5. The Spark job finishes and writes data to the output Manila file share.
6. End users in the enterprise can consume the resulting datasets natively over familiar protocols.
2.1 Sahara Architecture
The Sahara architecture, which is shown in Figure 2, consists of several components:
Auth component. Responsible for client authentication and authorization; communicates with Keystone, the OpenStack identity service.
Data access layer (DAL). Makes internal models persistent in the database.
Provisioning engine. Responsible for communication with the following OpenStack services: compute (Nova), orchestration (Heat), block storage (Cinder), and image (Glance).
Vendor plug-ins. Pluggable mechanisms that are responsible for configuring and launching data processing frameworks on the provisioned virtual machines. Existing management solutions, such as Apache Ambari and Cloudera Manager Admin Console, can also be used for that purpose.
Elastic data processing (EDP). Responsible for scheduling and managing data processing jobs on clusters that are provisioned by Sahara.
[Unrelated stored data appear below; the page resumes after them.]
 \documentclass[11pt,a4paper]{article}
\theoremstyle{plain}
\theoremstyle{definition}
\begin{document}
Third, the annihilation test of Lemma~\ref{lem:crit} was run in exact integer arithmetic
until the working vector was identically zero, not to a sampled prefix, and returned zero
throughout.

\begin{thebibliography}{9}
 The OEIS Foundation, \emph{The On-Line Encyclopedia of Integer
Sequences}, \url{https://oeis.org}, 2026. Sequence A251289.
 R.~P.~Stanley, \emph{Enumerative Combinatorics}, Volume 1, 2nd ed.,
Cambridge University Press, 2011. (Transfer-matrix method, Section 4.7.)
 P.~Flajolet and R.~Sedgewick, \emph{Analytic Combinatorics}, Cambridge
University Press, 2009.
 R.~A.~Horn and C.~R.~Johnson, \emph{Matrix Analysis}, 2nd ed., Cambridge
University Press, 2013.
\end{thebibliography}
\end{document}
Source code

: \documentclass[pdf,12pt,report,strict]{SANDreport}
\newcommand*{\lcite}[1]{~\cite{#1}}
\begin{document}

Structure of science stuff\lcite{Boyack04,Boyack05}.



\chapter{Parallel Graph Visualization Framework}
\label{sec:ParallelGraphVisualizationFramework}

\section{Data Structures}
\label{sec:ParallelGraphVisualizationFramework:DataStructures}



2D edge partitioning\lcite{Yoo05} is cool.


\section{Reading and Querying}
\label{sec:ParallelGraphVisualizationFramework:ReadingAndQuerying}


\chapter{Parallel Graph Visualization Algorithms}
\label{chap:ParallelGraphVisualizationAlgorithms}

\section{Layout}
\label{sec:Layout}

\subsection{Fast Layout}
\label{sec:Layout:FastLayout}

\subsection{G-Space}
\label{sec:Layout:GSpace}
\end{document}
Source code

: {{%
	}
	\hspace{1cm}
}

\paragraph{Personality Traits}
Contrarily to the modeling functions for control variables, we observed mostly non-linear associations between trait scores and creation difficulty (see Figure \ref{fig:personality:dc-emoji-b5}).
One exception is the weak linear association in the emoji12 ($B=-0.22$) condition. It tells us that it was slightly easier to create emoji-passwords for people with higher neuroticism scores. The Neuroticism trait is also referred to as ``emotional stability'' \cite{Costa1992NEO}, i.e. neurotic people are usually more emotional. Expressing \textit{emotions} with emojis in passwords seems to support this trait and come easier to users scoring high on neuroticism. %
REST API. Exposes Sahara functionality through a REST HTTP interface.
Python client. Client for the Sahara REST API.
Note: Like other OpenStack components, Sahara has its own Python client.
Sahara pages. GUI for Sahara; located in the OpenStack dashboard (Horizon).
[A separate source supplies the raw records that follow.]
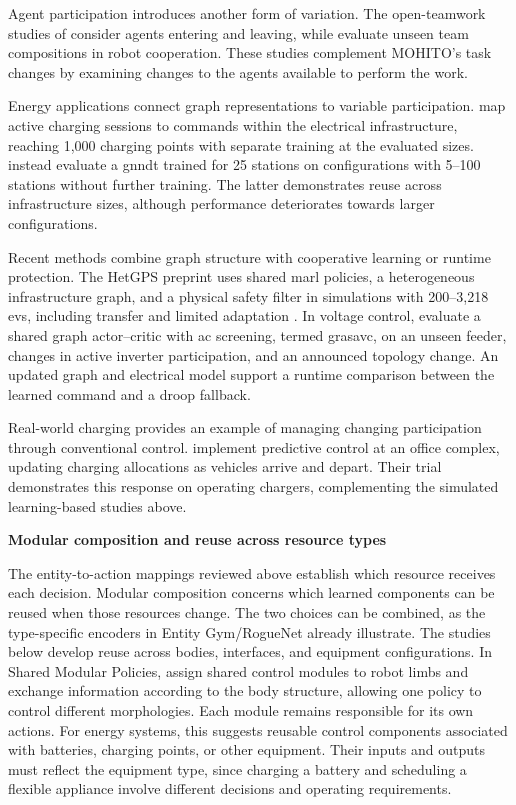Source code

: Agent participation introduces another form of variation. The open-teamwork studies of \textcite{rahman2021gpl,koh2025flickerfusion} consider agents entering and leaving, while \textcite{cai2024comat} evaluate unseen team compositions in robot cooperation. These studies complement MOHITO's task changes by examining changes to the agents available to perform the work.

Energy applications connect graph representations to variable participation. \textcite{orfanoudakis2025evgnn} map active charging sessions to commands within the electrical infrastructure, reaching 1,000 charging points with separate training at the evaluated sizes. \textcite{orfanoudakis2026gnndt} instead evaluate a \gls{gnndt} trained for 25 stations on configurations with 5--100 stations without further training. The latter demonstrates reuse across infrastructure sizes, although performance deteriorates towards larger configurations.

Recent methods combine graph structure with cooperative learning or runtime protection. The HetGPS preprint uses shared \gls{marl} policies, a heterogeneous infrastructure graph, and a physical safety filter in simulations with 200--3,218 \glspl{ev}, including transfer and limited adaptation \parencite{wang2026hetgps}. In voltage control, \textcite{jin2026gras} evaluate a shared graph actor--critic with \gls{ac} screening, termed \gls{grasavc}, on an unseen feeder, changes in active inverter participation, and an announced topology change. An updated graph and electrical model support a runtime comparison between the learned command and a droop fallback.

Real-world charging provides an example of managing changing participation through conventional control. \textcite{hermans2024mpc} implement predictive control at an office complex, updating charging allocations as vehicles arrive and depart. Their trial demonstrates this response on operating chargers, complementing the simulated learning-based studies above.

\smallskip
\noindent\textbf{Modular composition and reuse across resource types}\par\nobreak\smallskip
The entity-to-action mappings reviewed above establish which resource receives each decision. Modular composition concerns which learned components can be reused when those resources change. The two choices can be combined, as the type-specific encoders in Entity Gym/RogueNet already illustrate. The studies below develop reuse across bodies, interfaces, and equipment configurations. In Shared Modular Policies, \textcite{huang2020smp} assign shared control modules to robot limbs and exchange information according to the body structure, allowing one policy to control different morphologies. Each module remains responsible for its own actions. For energy systems, this suggests reusable control components associated with batteries, charging points, or other equipment. Their inputs and outputs must reflect the equipment type, since charging a battery and scheduling a flexible appliance involve different decisions and operating requirements.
Figure 2) Sahara architecture (graphic supplied by OpenStack).
2.2 OpenStack Requirements
The procedures in this guide were compiled from systems running the Liberty release of OpenStack.
Additional enhancements are planned for Horizon to make some of the configuration steps easier
compared with how they are documented here. All functionality works from the CLI in the Liberty release
and there are no requirements for Horizon beyond the stable Liberty release to achieve the goals that are
outlined in this guide. Future Horizon patches will leverage underlying capabilities in the services and add
a graphical interface to ease administration.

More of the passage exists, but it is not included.